- Born: 14 September 1904 Chelsea, London
- Died: 4 September 1986 (aged 81) Tucson, Arizona

= Dudley Froy =

British racing driver (1904–1986)

Dudley Froy (14 September 1904 – 4 September 1986) was a British Grand Prix racing driver, who was also the first Briton to race in the NASCAR Grand National series.

==Career==

===European racing===

Froy's involvement in motor racing started when he became a mechanic to Parry Thomas at his Brooklands workshops, and, after a win in his first race in a 50-mile handicap in an ancient Wolseley Moth in 1927, was recruited by Woolf Barnato and Captain A. G. Miller to drive their Bentleys.

He was a regular at Brooklands, including a number of appearances in the International 500 Miles Race (one of which was at the wheel of the Barnato-Hassan special), but never finished it.

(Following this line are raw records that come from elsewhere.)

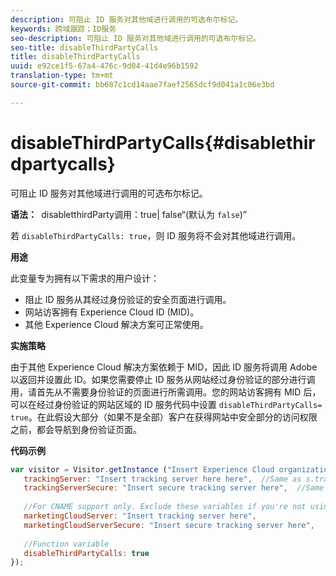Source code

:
 ```yaml
---
description: 可阻止 ID 服务对其他域进行调用的可选布尔标记。
keywords: 跨域跟踪；ID服务
seo-description: 可阻止 ID 服务对其他域进行调用的可选布尔标记。
seo-title: disableThirdPartyCalls
title: disableThirdPartyCalls
uuid: e92ce1f5-67a4-476c-9d04-41d4e96b1592
translation-type: tm+mt
source-git-commit: bb687c1cd14aae7faef2565dcf9d041a1c06e3bd

---
```



# disableThirdPartyCalls{#disablethirdpartycalls}

可阻止 ID 服务对其他域进行调用的可选布尔标记。

**语法：**` `disabletthirdParty调用：true| false“(默认为 `false`)”

若 `disableThirdPartyCalls: true`，则 ID 服务将不会对其他域进行调用。

**用途**

此变量专为拥有以下需求的用户设计：

* 阻止 ID 服务从其经过身份验证的安全页面进行调用。
* 网站访客拥有 Experience Cloud ID (MID)。
* 其他 Experience Cloud 解决方案可正常使用。

**实施策略**

由于其他 Experience Cloud 解决方案依赖于 MID，因此 ID 服务将调用 Adobe 以返回并设置此 ID。如果您需要停止 ID 服务从网站经过身份验证的部分进行调用，请首先从不需要身份验证的页面进行所需调用。您的网站访客拥有 MID 后，可以在经过身份验证的网站区域的 ID 服务代码中设置 `disableThirdPartyCalls= true`。在此假设大部分（如果不是全部）客户在获得网站中安全部分的访问权限之前，都会导航到身份验证页面。

**代码示例**

```js
var visitor = Visitor.getInstance ("Insert Experience Cloud organization ID here",{ 
   trackingServer: "Insert tracking server here here",  //Same as s.trackingServer 
   trackingServerSecure: "Insert secure tracking server here",  //Same as s.trackingServerSecure 
 
   //For CNAME support only. Exclude these variables if you're not using CNAME 
   marketingCloudServer: "Insert tracking server here", 
   marketingCloudServerSecure: "Insert secure tracking server here", 
 
   //Function variable 
   disableThirdPartyCalls: true 
}); 
```

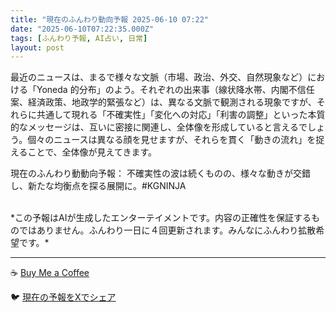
 ```yaml
---
title: "現在のふんわり動向予報 2025-06-10 07:22"
date: "2025-06-10T07:22:35.000Z"
tags: [ふんわり予報, AI占い, 日常]
layout: post
---
```


最近のニュースは、まるで様々な文脈（市場、政治、外交、自然現象など）における「Yoneda 的分布」のよう。それぞれの出来事（線状降水帯、内閣不信任案、経済政策、地政学的緊張など）は、異なる文脈で観測される現象ですが、それらに共通して現れる「不確実性」「変化への対応」「利害の調整」といった本質的なメッセージは、互いに密接に関連し、全体像を形成していると言えるでしょう。個々のニュースは異なる顔を見せますが、それらを貫く「動きの流れ」を捉えることで、全体像が見えてきます。

現在のふんわり動動向予報：
不確実性の波は続くものの、様々な動きが交錯し、新たな均衡点を探る展開に。#KGNINJA

<br>
*この予報はAIが生成したエンターテイメントです。内容の正確性を保証するものではありません。ふんわり一日に４回更新されます。みんなにふんわり拡散希望です。*

---
☕️ [Buy Me a Coffee](https://www.buymeacoffee.com/kgninja)

🐦 [現在の予報をXでシェア](https://twitter.com/intent/tweet?text=%E7%8F%BE%E5%9C%A8%E3%81%AE%E3%81%B5%E3%82%93%E3%82%8F%E3%82%8A%E4%BA%88%E5%A0%B1%3A%20%E3%80%8C%E6%9C%80%E8%BF%91%E3%81%AE%E3%83%8B%E3%83%A5%E3%83%BC%E3%82%B9%E3%81%AF%E3%80%81%E3%81%BE%E3%82%8B%E3%81%A7%E6%A7%98%E3%80%85%E3%81%AA%E6%96%87%E8%84%88%EF%BC%88%E5%B8%82%E5%A0%B4%E3%80%81%E6%94%BF%E6%B2%BB%E3%80%81%E5%A4%96%E4%BA%A4%E3%80%81%E8%87%AA%E7%84%B6%E7%8F%BE%E8%B1%A1%E3%81%AA%E3%81%A9%EF%BC%89%E3%81%AB%E3%81%8A%E3%81%91%E3%82%8B%E3%80%8CYoneda%20%E7%9A%84%E5%88%86%E5%B8%83%E3%80%8D%E3%81%AE%E3%82%88%E3%81%86%E3%80%82%E3%80%8D%23KGNINJA%20%E7%B6%9A%E3%81%8D%E3%81%AF%E3%83%96%E3%83%AD%E3%82%B0%E3%81%A7%EF%BC%81%F0%9F%91%87&url=https%3A%2F%2Fkg-ninja.github.io%2FFunwariyoso%2F)
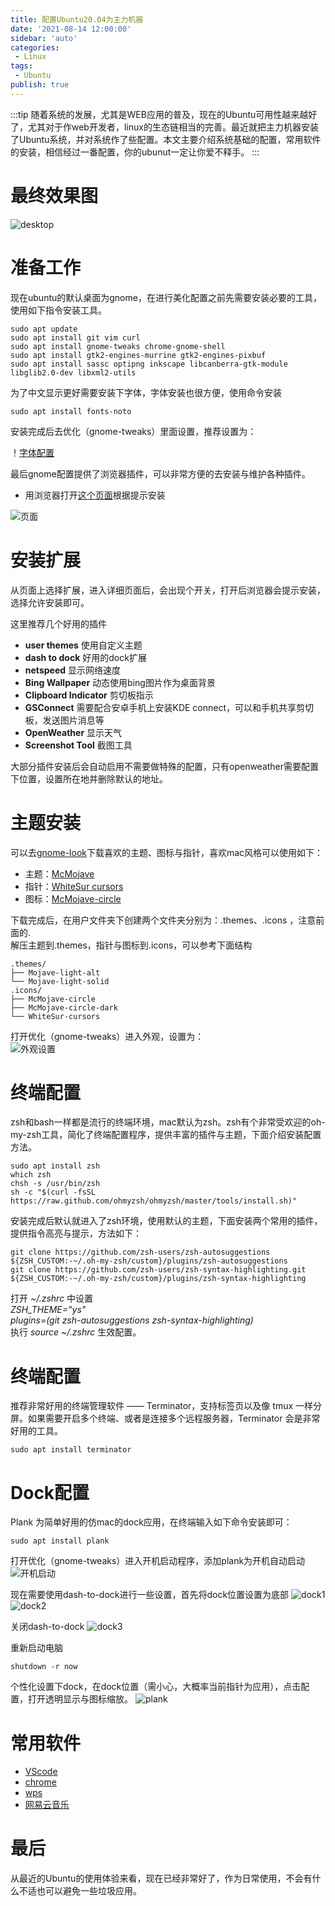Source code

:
 ```yaml
---
title: 配置Ubuntu20.04为主力机器
date: '2021-08-14 12:00:00'
sidebar: 'auto'
categories:
 - Linux
tags:
 - Ubuntu
publish: true
---
```


:::tip
随着系统的发展，尤其是WEB应用的普及，现在的Ubuntu可用性越来越好了，尤其对于作web开发者，linux的生态链相当的完善。最近就把主力机器安装了Ubuntu系统，并对系统作了些配置。本文主要介绍系统基础的配置，常用软件的安装，相信经过一番配置，你的ubunut一定让你爱不释手。
:::

# 最终效果图

![desktop](/2021/desktop.png "最终效果")

# 准备工作

现在ubuntu的默认桌面为gnome，在进行美化配置之前先需要安装必要的工具，使用如下指令安装工具。

```
sudo apt update
sudo apt install git vim curl
sudo apt install gnome-tweaks chrome-gnome-shell
sudo apt install gtk2-engines-murrine gtk2-engines-pixbuf 
sudo apt install sassc optipng inkscape libcanberra-gtk-module libglib2.0-dev libxml2-utils
```

为了中文显示更好需要安装下字体，字体安装也很方便，使用命令安装

```
sudo apt install fonts-noto
```

安装完成后去优化（gnome-tweaks）里面设置，推荐设置为：

！[字体配置](/2021/gnome-font-setting.png "字体配置")

最后gnome配置提供了浏览器插件，可以非常方便的去安装与维护各种插件。

- 用浏览器打开[这个页面](https://extensions.gnome.org/)根据提示安装

![页面](/2021/gnome-ext.png "扩展配置页面")

# 安装扩展

从页面上选择扩展，进入详细页面后，会出现个开关，打开后浏览器会提示安装，选择允许安装即可。

这里推荐几个好用的插件

- **user themes** 使用自定义主题
- **dash to dock** 好用的dock扩展
- **netspeed** 显示网络速度
- **Bing Wallpaper** 动态使用bing图片作为桌面背景
- **Clipboard Indicator** 剪切板指示
- **GSConnect** 需要配合安卓手机上安装KDE connect，可以和手机共享剪切板，发送图片消息等
- **OpenWeather** 显示天气
- **Screenshot Tool** 截图工具

大部分插件安装后会自动启用不需要做特殊的配置，只有openweather需要配置下位置，设置所在地并删除默认的地址。

# 主题安装

可以去[gnome-look](https://www.gnome-look.org)下载喜欢的主题、图标与指针，喜欢mac风格可以使用如下：

- 主题：[McMojave](https://www.gnome-look.org/p/1275087)
- 指针：[WhiteSur cursors](https://www.gnome-look.org/p/1411743)
- 图标：[McMojave-circle](https://www.gnome-look.org/p/1305429)

下载完成后，在用户文件夹下创建两个文件夹分别为：.themes、.icons ，注意前面的.  
解压主题到.themes，指针与图标到.icons，可以参考下面结构

```
.themes/
├── Mojave-light-alt
└── Mojave-light-solid
.icons/
├── McMojave-circle
├── McMojave-circle-dark
└── WhiteSur-cursors
```
打开优化（gnome-tweaks）进入外观，设置为：  
![外观设置](/2021/gnome-face-setting.png "外观配置")

# 终端配置

zsh和bash一样都是流行的终端环境，mac默认为zsh。zsh有个非常受欢迎的oh-my-zsh工具，简化了终端配置程序，提供丰富的插件与主题，下面介绍安装配置方法。

```
sudo apt install zsh
which zsh
chsh -s /usr/bin/zsh
sh -c "$(curl -fsSL https://raw.github.com/ohmyzsh/ohmyzsh/master/tools/install.sh)"
```

安装完成后默认就进入了zsh环境，使用默认的主题，下面安装两个常用的插件，提供指令高亮与提示，方法如下：

```
git clone https://github.com/zsh-users/zsh-autosuggestions ${ZSH_CUSTOM:-~/.oh-my-zsh/custom}/plugins/zsh-autosuggestions
git clone https://github.com/zsh-users/zsh-syntax-highlighting.git ${ZSH_CUSTOM:-~/.oh-my-zsh/custom}/plugins/zsh-syntax-highlighting
```

打开 *~/.zshrc* 中设置  
*ZSH_THEME="ys"*  
*plugins=(git zsh-autosuggestions zsh-syntax-highlighting)*  
执行 *source ~/.zshrc* 生效配置。

# 终端配置

推荐非常好用的终端管理软件 —— Terminator，支持标签页以及像 tmux 一样分屏。如果需要开启多个终端、或者是连接多个远程服务器，Terminator 会是非常好用的工具。
```
sudo apt install terminator
```

# Dock配置

Plank 为简单好用的仿mac的dock应用，在终端输入如下命令安装即可：
```
sudo apt install plank
```
打开优化（gnome-tweaks）进入开机启动程序，添加plank为开机自动启动
![开机启动](/2021/gnome-startup-setting.png "开机启动")  

现在需要使用dash-to-dock进行一些设置，首先将dock位置设置为底部
![dock1](/2021/dock-setting1.png "dock1")  
![dock2](/2021/dock-setting2.png "dock2")  

关闭dash-to-dock
![dock3](/2021/disable-dash.png "dock3") 

重新启动电脑
```
shutdown -r now
```

个性化设置下dock，在dock位置（需小心，大概率当前指针为应用），点击配置，打开透明显示与图标缩放。
![plank](/2021/plank-setting.png "plank") 

# 常用软件
- [VScode](https://az764295.vo.msecnd.net/stable/379476f0e13988d90fab105c5c19e7abc8b1dea8/code_1.59.0-1628120042_amd64.deb)
- [chrome](https://dl.google.com/linux/direct/google-chrome-stable_current_amd64.deb)
- [wps](https://linux.wps.cn/)
- [网易云音乐](https://d1.music.126.net/dmusic/netease-cloud-music_1.2.1_amd64_ubuntu_20190428.deb)

# 最后

从最近的Ubuntu的使用体验来看，现在已经非常好了，作为日常使用，不会有什么不适也可以避免一些垃圾应用。
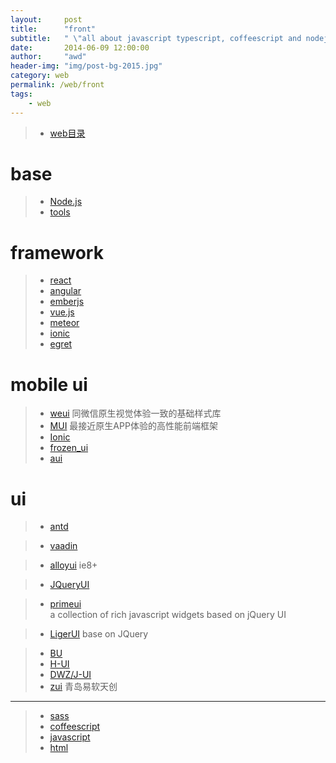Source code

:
 ```yaml
---
layout:     post
title:      "front"
subtitle:   " \"all about javascript typescript, coffeescript and nodejs, css, html, framworks, sass, less, \""
date:       2014-06-09 12:00:00
author:     "awd"
header-img: "img/post-bg-2015.jpg"
category: web
permalink: /web/front
tags:
    - web
---
```

> - [web目录](/web/)


# base

> - [Node.js](/web/nodejs) 
> - [tools](/web/tools)



# framework

> - [react](/web/react)
> - [angular](/web/angular)
> - [emberjs](/web/emberjs)
> - [vue.js](/web/vuejs)
> - [meteor](/web/meteor)
> - [ionic](/web/ionic)
> - [egret](/web/egret)



# mobile ui
> - [weui](https://weui.io/) 同微信原生视觉体验一致的基础样式库
> - [MUI](http://dev.dcloud.net.cn/mui/)  最接近原生APP体验的高性能前端框架
> - [Ionic](/web/ionic)
> - [frozen_ui](http://frozenui.github.io/)
> - [aui](http://www.auicss.com/)



# ui

> - [antd](/web/antd)

> - [vaadin](https://vaadin.com/home)

> - [alloyui](https://alloyui.com/)
	ie8+

> - [JQueryUI](https://jqueryui.com/)

> - [primeui](https://www.primefaces.org/primeui/)   
	a collection of rich javascript widgets based on jQuery UI


> - [LigerUI](http://www.ligerui.com/)
	base on JQuery

> - [BU](http://www.builive.com/)
> - [H-UI](https://github.com/jackying)
> - [DWZ/J-UI](http://jui.org/)
> - [zui](https://github.com/easysoft/zui) 青岛易软天创


****

> - [sass](/lang/sass)
> - [coffeescript](/lang/coffeescript)
> - [javascript](/lang/javascript)
> - [html](/lang/html)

He was also involved in a number of record-breaking runs, including, in 1928, becoming the first man to average over 115mph for an hour (in a Bentley at Brooklands), and at Montlhéry in 1930 and 1931 setting a run of Class C records in a 4.5l Bentley, with Gwenda Stewart acting as co-driver in the latter.

In 1931 Froy entered the German Grand Prix in a 1.1 litre Riley Brooklands, in the "Group II" category for smaller cars; he drove the Riley from Coventry to the Nürburgring, won the category, and drove back again. He received an invitiation to take part in the Indianapolis 500 as a consequence, but, lacking a suitable car, he declined.

It was his only serious racing foray abroad, until 1935, when he undertook a fuller season in voiturette racin in George Manby-Colgreave's Bugatti Type 54. His most prominent races came in the Avusrennen and Eifelrennen, finishing 7th in his heat (and not qualifying for the final) in the former, but retiring from the latter.

At the close of the year, he obtained a pilot's licence after only a week of tuition, and stepped back from racing, until 1946, when he took part in the Elstree speed trials in a Maserati 8C owned by John Wyer.

===American racing===

In 1947, he emigrated to Los Angeles to sell Lea-Francis engines; he soon moved to Arizona, first to Phoenix and then to Tucson, setting up racetracks in both places. He also took part in two NASCAR races in 1951, although a serious accident at Des Moines in August 1951, in which he broke his arm and dislocated his shoulder, saw him retire once more.

==Personal life==

Froy married Betty Anne Murdock in Las Vegas in 1950; the couple had two daughters. He died of lung cancer in 1986.